» WORK REQUEST:
Repeat each record exactly. Any picture gets left out.

Stored dataset items:
○ ○ ○ ○
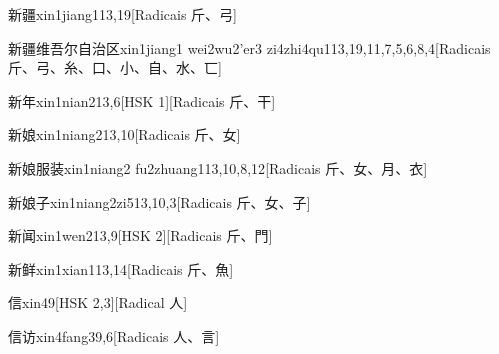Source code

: \begin{entry}{新疆}{xin1jiang1}{13,19}[Radicais ⽄、⼸]
\end{entry}

\begin{entry}{新疆维吾尔自治区}{xin1jiang1 wei2wu2'er3 zi4zhi4qu1}{13,19,11,7,5,6,8,4}[Radicais ⽄、⼸、⽷、⼝、⼩、⾃、⽔、⼖]
\end{entry}

\begin{entry}{新年}{xin1nian2}{13,6}[HSK 1][Radicais ⽄、⼲]
\end{entry}

\begin{entry}{新娘}{xin1niang2}{13,10}[Radicais ⽄、⼥]
\end{entry}

\begin{entry}{新娘服装}{xin1niang2 fu2zhuang1}{13,10,8,12}[Radicais ⽄、⼥、⽉、⾐]
\end{entry}

\begin{entry}{新娘子}{xin1niang2zi5}{13,10,3}[Radicais ⽄、⼥、⼦]
\end{entry}

\begin{entry}{新闻}{xin1wen2}{13,9}[HSK 2][Radicais ⽄、⾨]
\end{entry}

\begin{entry}{新鲜}{xin1xian1}{13,14}[Radicais ⽄、⿂]
\end{entry}

\begin{entry}{信}{xin4}{9}[HSK 2,3][Radical ⼈]
\end{entry}

\begin{entry}{信访}{xin4fang3}{9,6}[Radicais ⼈、⾔]
\end{entry}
○ ○ ○ ○
» EXERCISE RESPONSE:
Source code

: \begin{entry}{新疆}{xin1jiang1}{13,19}[Radicais ⽄、⼸]
\end{entry}

\begin{entry}{新疆维吾尔自治区}{xin1jiang1 wei2wu2'er3 zi4zhi4qu1}{13,19,11,7,5,6,8,4}[Radicais ⽄、⼸、⽷、⼝、⼩、⾃、⽔、⼖]
\end{entry}

\begin{entry}{新年}{xin1nian2}{13,6}[HSK 1][Radicais ⽄、⼲]
\end{entry}

\begin{entry}{新娘}{xin1niang2}{13,10}[Radicais ⽄、⼥]
\end{entry}

\begin{entry}{新娘服装}{xin1niang2 fu2zhuang1}{13,10,8,12}[Radicais ⽄、⼥、⽉、⾐]
\end{entry}

\begin{entry}{新娘子}{xin1niang2zi5}{13,10,3}[Radicais ⽄、⼥、⼦]
\end{entry}

\begin{entry}{新闻}{xin1wen2}{13,9}[HSK 2][Radicais ⽄、⾨]
\end{entry}

\begin{entry}{新鲜}{xin1xian1}{13,14}[Radicais ⽄、⿂]
\end{entry}

\begin{entry}{信}{xin4}{9}[HSK 2,3][Radical ⼈]
\end{entry}

\begin{entry}{信访}{xin4fang3}{9,6}[Radicais ⼈、⾔]
\end{entry}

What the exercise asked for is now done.